● **Assignment**:
Nothing but the text of the listing, repeated exactly, belongs in the answer; leave the images out.

--- Information Enclosed Below ---

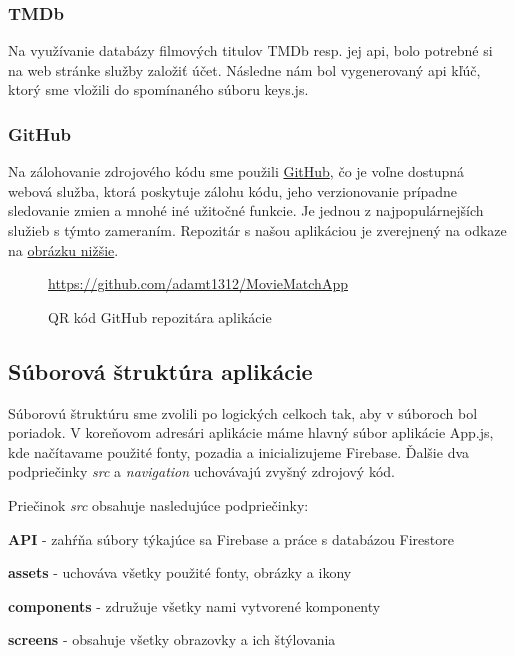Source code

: \subsubsection{TMDb}
Na využívanie databázy filmových titulov TMDb resp. jej \acrshort{api}, bolo potrebné si na web stránke služby založiť účet. Následne nám bol vygenerovaný \acrshort{api} kľúč, ktorý sme vložili do spomínaného súboru keys.js. 
\subsubsection{GitHub}
Na zálohovanie zdrojového kódu sme použili \href{https://github.com/}{GitHub}, čo je voľne dostupná webová služba, ktorá poskytuje zálohu kódu, jeho verzionovanie prípadne sledovanie zmien a mnohé iné užitočné funkcie. Je jednou z najpopulárnejších služieb s týmto zameraním. Repozitár s našou aplikáciou je zverejnený na odkaze na \hyperref[ghqrcode]{obrázku nižšie}. 

\begin{figure}[hbt!]
  \centering   
  \def\stackalignment{c}
           {\scriptsize%
            \url{https://github.com/adamt1312/MovieMatchApp}}
	\caption{QR kód GitHub repozitára aplikácie}  
  \label{ghqrcode}
\end{figure}
\subsection{Súborová štruktúra aplikácie}
Súborovú štruktúru sme zvolili po logických celkoch tak, aby v súboroch bol poriadok. V koreňovom adresári aplikácie máme hlavný súbor aplikácie App.js, kde načítavame použité fonty, pozadia a inicializujeme Firebase. Ďalšie dva podpriečinky \textit{src} a \textit{navigation} uchovávajú zvyšný zdrojový kód. 

Priečinok \textit{src} obsahuje nasledujúce podpriečinky:
\begin{itemize}
{\item \textbf{API} - zahŕňa súbory týkajúce sa Firebase a práce s databázou Firestore} 
{\item \textbf{assets} - uchováva všetky použité fonty, obrázky a ikony} 
{\item \textbf{components} - združuje všetky nami vytvorené komponenty} 
{\item \textbf{screens} - obsahuje všetky obrazovky a ich štýlovania}
\end{itemize}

--- End of Enclosed Information ---

● **Solved exercise**:
Source code

: \subsubsection{TMDb}
Na využívanie databázy filmových titulov TMDb resp. jej \acrshort{api}, bolo potrebné si na web stránke služby založiť účet. Následne nám bol vygenerovaný \acrshort{api} kľúč, ktorý sme vložili do spomínaného súboru keys.js. 
\subsubsection{GitHub}
Na zálohovanie zdrojového kódu sme použili \href{https://github.com/}{GitHub}, čo je voľne dostupná webová služba, ktorá poskytuje zálohu kódu, jeho verzionovanie prípadne sledovanie zmien a mnohé iné užitočné funkcie. Je jednou z najpopulárnejších služieb s týmto zameraním. Repozitár s našou aplikáciou je zverejnený na odkaze na \hyperref[ghqrcode]{obrázku nižšie}. 

\begin{figure}[hbt!]
  \centering   
  \def\stackalignment{c}
           {\scriptsize%
            \url{https://github.com/adamt1312/MovieMatchApp}}
	\caption{QR kód GitHub repozitára aplikácie}  
  \label{ghqrcode}
\end{figure}
\subsection{Súborová štruktúra aplikácie}
Súborovú štruktúru sme zvolili po logických celkoch tak, aby v súboroch bol poriadok. V koreňovom adresári aplikácie máme hlavný súbor aplikácie App.js, kde načítavame použité fonty, pozadia a inicializujeme Firebase. Ďalšie dva podpriečinky \textit{src} a \textit{navigation} uchovávajú zvyšný zdrojový kód. 

Priečinok \textit{src} obsahuje nasledujúce podpriečinky:
\begin{itemize}
{\item \textbf{API} - zahŕňa súbory týkajúce sa Firebase a práce s databázou Firestore} 
{\item \textbf{assets} - uchováva všetky použité fonty, obrázky a ikony} 
{\item \textbf{components} - združuje všetky nami vytvorené komponenty} 
{\item \textbf{screens} - obsahuje všetky obrazovky a ich štýlovania}
\end{itemize}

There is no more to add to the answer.